==== INFORMATION ====
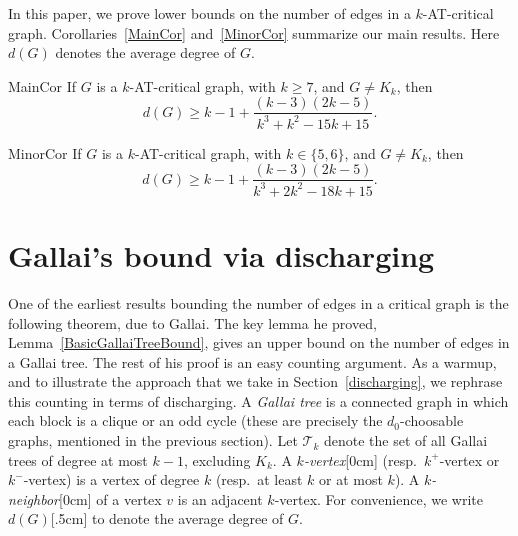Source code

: \documentclass[12pt]{article}
\theoremstyle{plain}
\theoremstyle{definition}
\theoremstyle{remark}
\newcommand{\fancy}[1]{\mathcal{#1}}
\newcommand{\T}{\fancy{T}}
\newcommand{\aside}[1]{\marginnote{\scriptsize{#1}}[0cm]}
\newcommand{\aaside}[2]{\marginnote{\scriptsize{#1}}[#2]}
\begin{document}
In this paper, we prove lower bounds on the number of edges in a $k$-AT-critical
graph.  Corollaries~\ref{MainCor} and~\ref{MinorCor} summarize our main results.
Here $d(G)$ denotes the average degree of $G$.

\begin{repcor}{MainCor}
If $G$ is a $k$-AT-critical graph, with $k\ge 7$, and $G\ne K_k$, then
\[d(G) \ge k-1 + \frac{(k-3)(2k-5)}{k^3 + k^2 - 15k + 15}.\]
\end{repcor}


\begin{repcor}{MinorCor}
If $G$ is a $k$-AT-critical graph, with $k\in\{5,6\}$, and $G\ne K_k$, then
\[d(G) \ge k-1 + \frac{(k-3)(2k-5)}{k^3 + 2k^2 - 18k + 15}.\]
\end{repcor}

\section{Gallai's bound via discharging}
\label{sec:gallai}

One of the earliest results bounding the number of edges in a critical graph is
the following theorem, due to Gallai.  The key lemma he proved,
Lemma~\ref{BasicGallaiTreeBound}, gives an upper bound on the number of edges
in a Gallai tree.  The rest of his proof is an easy
counting argument.  As a warmup, and to illustrate the approach that we take in
Section~\ref{discharging}, we rephrase this counting in terms of
discharging.  A \emph{Gallai tree} is a connected graph in which each block is a
clique or an odd cycle (these are precisely the $d_0$-choosable graphs,
mentioned in the previous section).  Let $\T_k$ denote the set of all Gallai
trees of degree at most $k-1$, excluding $K_k$. A
\emph{$k$-vertex}\aside{$k$-vertex} (resp.~$k^+$-vertex or $k^-$-vertex) is a
vertex of degree $k$ (resp.~at least $k$ or at most $k$).  A
\emph{$k$-neighbor}\aside{$k$-neighbor} of a vertex $v$ is an adjacent $k$-vertex.
For convenience, we write $d(G)$\aaside{$d(G)$}{.5cm} to denote the average degree of $G$.
\end{document}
====
In the records above, find every line containing the word "MainCor" and show it.

graph.  Corollaries~\ref{MainCor} and~\ref{MinorCor} summarize our main results.
\begin{repcor}{MainCor}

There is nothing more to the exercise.